Pour pallier ce problème, Unité propose néanmoins la possibilité de pouvoir être sélectionnée en équipe de France, pour les jeunes joueuses du national mixte jeune, sur dossier. Ce qui peut être une solution, mais qui existe en partie déjà (le Pôle Espoir de la FFE peut sélectionner aux championnats d’Europe et du monde des joueurs et joueuses qui n’ont pas terminé premier.ère.s de leur championnat, mais sans les financer autant que les champions de France). Ce qui  manque dans cette proposition d’Unité, c’est la part d’incitation, indispensable à nos yeux. Les jeunes joueuses auront-elles envie de faire ce parcours ? Qui le leur conseillera ? Les clubs se sentent valorisés par des titres de championnes (et peuvent recevoir pour cela de meilleures subventions), tout comme certains parents. Les filles risquent donc d’être poussées par leur entourage à jouer en catégorie féminine, pour avoir l’assurance d’un titre. Et on se retrouvera face au même problème : des filles qui croient que le mixte, c’est « chez les garçons », que « c’est plus dur » et qu’elles n’ont rien à y faire. Et des garçons qui considèrent que les filles sont nécessairement plus faibles, puisqu’on leur réserve des tournois où elles sont entre elles. Plusieurs jeunes joueuses ont rapporté que les filles jouant en catégorie mixte étaient moquées par les garçons et « attendues au tournant » en cas de mauvaise performance.

Unité estime aussi que « la suppression de toutes les compétitions féminines n’ayant en aucun cas démontré auprès de nos voisins son efficacité pour accroître le nombre de joueuses, il convient d’avoir une approche pragmatique et apporter avec les organes déconcentrés des engagements concrets. » C’est aussi ce que nous a fait remarquer la liste Ouverture : la peur que des championnats uniquement mixtes fasse baisser le nombre de joueuses comme cela a pu arriver à l’étranger.

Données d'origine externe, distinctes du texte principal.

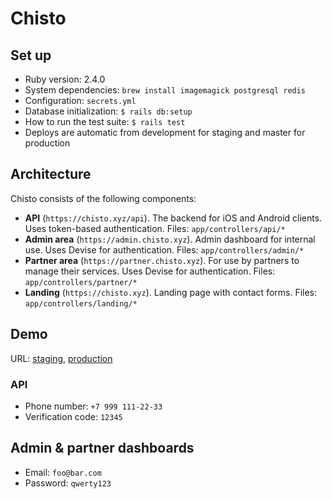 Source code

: # Chisto

## Set up

- Ruby version: 2.4.0
- System dependencies: `brew install imagemagick postgresql redis`
- Configuration: `secrets.yml`
- Database initialization: `$ rails db:setup`
- How to run the test suite: `$ rails test`
- Deploys are automatic from development for staging and master for production

## Architecture

Chisto consists of the following components:

- **API** (`https://chisto.xyz/api`). The backend for iOS and Android clients. Uses token-based authentication. Files: `app/controllers/api/*`
- **Admin area** (`https://admin.chisto.xyz`). Admin dashboard for internal use. Uses Devise for authentication. Files: `app/controllers/admin/*`
- **Partner area** (`https://partner.chisto.xyz`). For use by partners to manage their services. Uses Devise for authentication. Files: `app/controllers/partner/*`
- **Landing** (`https://chisto.xyz`). Landing page with contact forms. Files: `app/controllers/landing/*`

## Demo

URL: [staging](https://chisto.xyz), [production](https://chis.to)

### API

- Phone number: `+7 999 111-22-33`
- Verification code: `12345`

## Admin & partner dashboards

- Email: `foo@bar.com`
- Password: `qwerty123`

En d’autres termes, on nous dit qu’en faisant jouer les filles dans des championnats plus sportifs, elles décident d’arrêter de jouer. Ce qui est peut-être vrai. Mais alors, pour contrer ce problème, il faut trouver des moyens de faire que les filles se sentent à l’aise dans un championnat mixte. Rappelons-le, ce n’est pas aux filles de s’excuser d’être mal accueillies par certains garçons ! Il faut qu’elles puissent trouver en mixte la convivialité qu’elles ressentent dans un championnat féminin. Il y a certainement des solutions à trouver de ce côté-là.

Le programme d’Ouverture indique qu’il faut d’abord que les championnats de Ligue soient mixtes pour que les Championnats Nationaux le deviennent, et qu’une évaluation de la situation sera faite à mi-mandat. Ici, on a la sensation d’un serpent qui se mord la queue : les championnats nationaux deviendront mixtes quand les régionaux seront mixtes… alors que des championnats de France qui restent séparés entre le mixte et le féminin n’inciteront pas les ligues à faire jouer tout le monde ensemble. Dans une discussion de vive voix avec Eloi Relange, suivie d’échanges par mails, nous espérons l’avoir convaincu qu’il est possible de passer directement à la mixité totale aux championnats de France Jeunes. Nous l’avons senti réceptif à nos arguments, notamment sur les questions pratiques. Nous espérons donc pouvoir arriver à la mixité aux championnats nationaux dans de bonnes conditions pour tous et toutes dans un avenir proche si cette liste est élue. 

Nous n’indiquons pas de réponse de la part de la liste Un temps d’avance, car nous n’avons pas reçu de réponse sur cette question. Cette absence de réponse et le fait que Bachar Kouatly, à la tête de la FFE depuis 2016, n’ait jamais cherché à rendre mixtes les championnats de France jeunes nous semblent néanmoins une bonne indication de ce que cette liste compte ne pas faire sur ce point.